# Opinions on Intro C (2016)



## AR_x (10 January 2016)

Hi,

I am looking at doing an intro test in February and have the choice between Intro B and Intro C. I have not yet seen the new tests for 2016 so before I purchase the sheets was wondering what people who have read / ridden intro C thought to it?

Many thanks in advance


----------



## Charlie007 (10 January 2016)

Hadn't even heard there was going to be an intro c!!


----------



## AR_x (10 January 2016)

I didn't know either until I read the schedule, hopefully it will be nicer than the other two!


----------



## DirectorFury (10 January 2016)

It's flippin' hard (IMO)!

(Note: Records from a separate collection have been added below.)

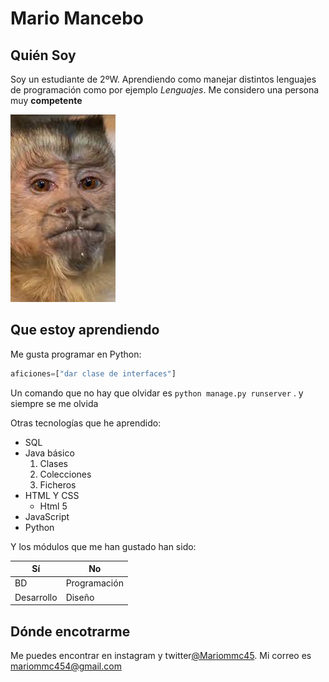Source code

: # Mario Mancebo

## Quién Soy

Soy un estudiante de 2ºW. Aprendiendo como manejar distintos lenguajes de programación como por ejemplo *Lenguajes*. Me considero una persona muy **competente**

![Foto de un mono](images.jpg)
## Que estoy aprendiendo
Me gusta programar en Python:
```python
aficiones=["dar clase de interfaces"]
```
Un comando que no hay que olvidar es `python manage.py runserver`
. y siempre se me olvida

Otras tecnologías que he aprendido:

* SQL
* Java básico
    1. Clases
    2. Colecciones
    3. Ficheros
* HTML Y CSS
    * Html 5 
* JavaScript
* Python

Y los módulos que me han gustado han sido:

| Sí | No 
| --- | ---
| BD  | Programación
| Desarrollo | Diseño

## Dónde encotrarme
Me puedes encontrar en instagram y twitter[@Mariommc45](http://www.twitter.com/Mariommc45).
Mi correo es [mariommc454@gmail.com](mailto:mariomcc454@gmail.com)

I'd rather do a Prelim or Novice if Intro C was the only choice.


----------



## AR_x (10 January 2016)

Thank you! Might stick to Intro B then, at least I already know it


----------



## EQUIDAE (10 January 2016)

I've done intro C and found it quite nice.

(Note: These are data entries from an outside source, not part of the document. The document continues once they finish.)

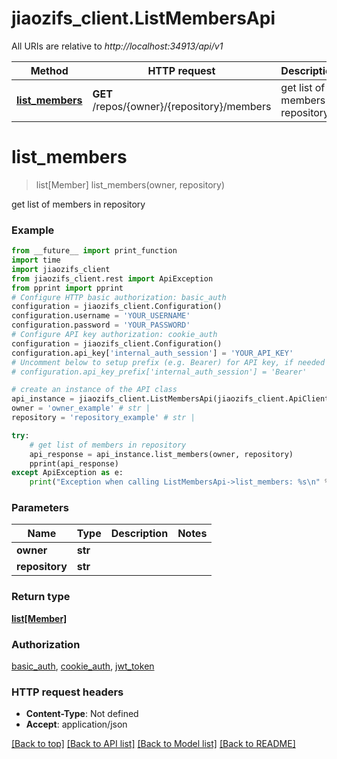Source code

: # jiaozifs_client.ListMembersApi

All URIs are relative to *http://localhost:34913/api/v1*

Method | HTTP request | Description
------------- | ------------- | -------------
[**list_members**](ListMembersApi.md#list_members) | **GET** /repos/{owner}/{repository}/members | get list of members in repository

# **list_members**
> list[Member] list_members(owner, repository)

get list of members in repository

### Example
```python
from __future__ import print_function
import time
import jiaozifs_client
from jiaozifs_client.rest import ApiException
from pprint import pprint
# Configure HTTP basic authorization: basic_auth
configuration = jiaozifs_client.Configuration()
configuration.username = 'YOUR_USERNAME'
configuration.password = 'YOUR_PASSWORD'
# Configure API key authorization: cookie_auth
configuration = jiaozifs_client.Configuration()
configuration.api_key['internal_auth_session'] = 'YOUR_API_KEY'
# Uncomment below to setup prefix (e.g. Bearer) for API key, if needed
# configuration.api_key_prefix['internal_auth_session'] = 'Bearer'

# create an instance of the API class
api_instance = jiaozifs_client.ListMembersApi(jiaozifs_client.ApiClient(configuration))
owner = 'owner_example' # str | 
repository = 'repository_example' # str | 

try:
    # get list of members in repository
    api_response = api_instance.list_members(owner, repository)
    pprint(api_response)
except ApiException as e:
    print("Exception when calling ListMembersApi->list_members: %s\n" % e)
```

### Parameters

Name | Type | Description  | Notes
------------- | ------------- | ------------- | -------------
 **owner** | **str**|  | 
 **repository** | **str**|  | 

### Return type

[**list[Member]**](Member.md)

### Authorization

[basic_auth](../README.md#basic_auth), [cookie_auth](../README.md#cookie_auth), [jwt_token](../README.md#jwt_token)

### HTTP request headers

 - **Content-Type**: Not defined
 - **Accept**: application/json

[[Back to top]](#) [[Back to API list]](../README.md#documentation-for-api-endpoints) [[Back to Model list]](../README.md#documentation-for-models) [[Back to README]](../README.md)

Down the centre line working trot right
Circle in the middle
Down to A, turn down the centre line
Walk
10m circle left at x, give and retake the reins on the second half
10m circle right at x, give and retake the reins on second half,
Head to C taking up working trot before you get to it
Track left
20m circle in the middle
Go large then 3 loop serpentine after A
Walk at C
Fwlr across long diagonal
Turn down the centre line
Half at x

I think that is it but I am remembering off the top of my head so may be wrong and I forget the markers lol


----------



## AR_x (10 January 2016)

Ah thank you so much that is a big help! Think I will have a go at riding it and see what I think although sounds nice enough


----------



## EQUIDAE (10 January 2016)

The only tricky thing is the flexibility through the two 10m circles, but I prefer it to the two half 10m circles in the other one.


----------



## Hanson (10 January 2016)

10m circles on a wobbly youngster is hard!


----------



## EQUIDAE (10 January 2016)

Hanson said:



			10m circles on a wobbly youngster is hard!
		
Click to expand...

I'm did wonder what they were thinking when I saw it. 3 loop serpentine is fun on a youngster too


----------



## AdorableAlice (10 January 2016)

Hanson said:



			10m circles on a wobbly youngster is hard!
		
Click to expand...

and I don't think you see this again in prelim ? it is in novice.

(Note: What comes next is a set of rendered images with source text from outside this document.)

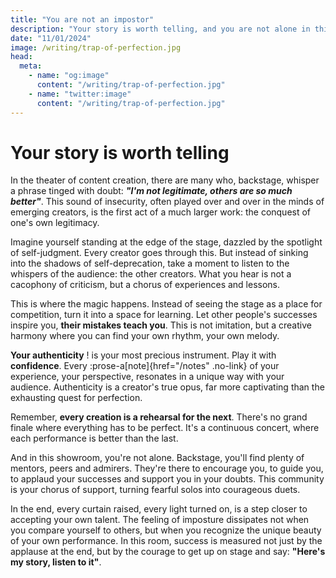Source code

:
 ```yaml
---
title: "You are not an impostor"
description: "Your story is worth telling, and you are not alone in this journey. Here's how to overcome the trap of perfection and embrace your authenticity."
date: "11/01/2024"
image: /writing/trap-of-perfection.jpg
head:
  meta:
    - name: "og:image"
      content: "/writing/trap-of-perfection.jpg"
    - name: "twitter:image"
      content: "/writing/trap-of-perfection.jpg"
---
```


# Your story is worth telling

In the theater of content creation, there are many who, backstage, whisper a phrase tinged with doubt: 
**_"I'm not legitimate, others are so much better"_**. This sound of insecurity, often played over and over in the minds
of emerging creators, is the first act of a much larger work: the conquest of one's own legitimacy.

Imagine yourself standing at the edge of the stage, dazzled by the spotlight of self-judgment. Every creator goes
through this. But instead of sinking into the shadows of self-deprecation, take a moment to listen to the whispers of
the audience: the other creators. What you hear is not a cacophony of criticism, but a chorus of experiences and
lessons.

This is where the magic happens. Instead of seeing the stage as a place for competition, turn it into a space for
learning. Let other people's successes inspire you, **their mistakes teach you**. This is not imitation, but a creative
harmony where you can find your own rhythm, your own melody.

**Your authenticity** ! is your most precious instrument. Play it with **confidence**. Every :prose-a[note]{href="/notes" .no-link} of your experience,
your perspective, resonates in a unique way with your audience. Authenticity is a creator's true opus, far more
captivating than the exhausting quest for perfection.

Remember, **every creation is a rehearsal for the next**. There's no grand finale where everything has to be perfect.
It's a continuous concert, where each performance is better than the last.

And in this showroom, you're not alone. Backstage, you'll find plenty of mentors, peers and admirers. They're there to
encourage you, to guide you, to applaud your successes and support you in your doubts. This community is your chorus of
support, turning fearful solos into courageous duets.

In the end, every curtain raised, every light turned on, is a step closer to accepting your own talent. The feeling of
imposture dissipates not when you compare yourself to others, but when you recognize the unique beauty of your own
performance. In this room, success is measured not just by the applause at the end, but by the courage to get up on
stage and say: **"Here's my story, listen to it"**.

I was amazed to see it in an intro test and the feral cart horse was even more amazed as he tripped over his feathers trying to perform it.


----------



## AR_x (10 January 2016)

Luckily I won't be on a youngster but the rider is definitely wobbly!


----------



## rachk89 (10 January 2016)

EQUIDAE said:



			I'm did wonder what they were thinking when I saw it. 3 loop serpentine is fun on a youngster too 

Click to expand...

Yeah is it Intro A that has the 2 half 10m circles in trot? At least Intro C's are in walk, but even so its a lot to ask of a young horse. My horse almost fell over the first time I asked him for the half 10m circles in trot.


----------



## Theocat (10 January 2016)

I really like the look of it - I'll be riding it in early February as the first outing on the new horse.  There might be lots of reasons why an experienced rider and/or an experienced horse combination might want to avoid canter, so Intro C, to me, caters for those combinations by giving a bit more of a challenge.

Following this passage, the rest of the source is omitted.